Saya kira IAIN harus menggali kembali ekspektasi masyarakat Aceh terhadap keberadaan institusi ini. Dari penggalian ini nanti akan memunculkan beberapa strategi baru dalam membangun IAIN yang selaras dengan kebutuhan dan kepentingan rakyat Aceh.
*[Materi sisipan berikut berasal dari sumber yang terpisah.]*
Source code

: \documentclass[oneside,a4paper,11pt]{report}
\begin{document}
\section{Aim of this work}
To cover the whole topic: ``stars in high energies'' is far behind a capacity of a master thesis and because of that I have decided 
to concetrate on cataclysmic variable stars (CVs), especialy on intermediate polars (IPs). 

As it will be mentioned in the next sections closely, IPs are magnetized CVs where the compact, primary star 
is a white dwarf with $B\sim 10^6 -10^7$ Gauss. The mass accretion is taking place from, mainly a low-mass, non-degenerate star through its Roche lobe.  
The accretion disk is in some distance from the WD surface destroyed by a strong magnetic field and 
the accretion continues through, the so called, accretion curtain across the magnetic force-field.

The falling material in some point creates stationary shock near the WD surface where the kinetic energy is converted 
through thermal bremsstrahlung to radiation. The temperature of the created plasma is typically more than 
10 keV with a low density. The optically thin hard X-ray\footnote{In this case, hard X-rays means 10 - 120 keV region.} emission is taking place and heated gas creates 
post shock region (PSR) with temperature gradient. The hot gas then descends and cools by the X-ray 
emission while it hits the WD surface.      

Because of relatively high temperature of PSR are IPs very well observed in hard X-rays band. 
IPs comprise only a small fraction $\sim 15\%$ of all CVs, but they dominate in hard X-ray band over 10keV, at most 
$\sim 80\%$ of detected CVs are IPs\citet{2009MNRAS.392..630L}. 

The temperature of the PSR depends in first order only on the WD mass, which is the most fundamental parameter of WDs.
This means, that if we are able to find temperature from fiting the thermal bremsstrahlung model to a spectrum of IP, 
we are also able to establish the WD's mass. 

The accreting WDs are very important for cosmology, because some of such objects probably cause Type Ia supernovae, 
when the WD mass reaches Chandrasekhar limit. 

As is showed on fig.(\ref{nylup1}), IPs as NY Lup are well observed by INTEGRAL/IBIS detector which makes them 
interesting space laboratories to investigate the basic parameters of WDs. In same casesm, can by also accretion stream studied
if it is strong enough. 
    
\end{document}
Eksistensi IAIN tentu tidak bisa dilepaskan dari masyarakat dan jika harapan dari masyarakat tidak digubris maka akan berujung kepada lemahnya kredibilitas IAIN, dan fenomena itu mungkin sedang terjadi.

Akhirnya, selamat berjuang IAIN, semoga keberadaanmu menjadi maslahat bagi Aceh, mahasiswa, dosen, alumni dan rakyat Aceh secara keseluruhan.

* Penulis adalah alumnus IAIN Ar-Raniry Banda Aceh.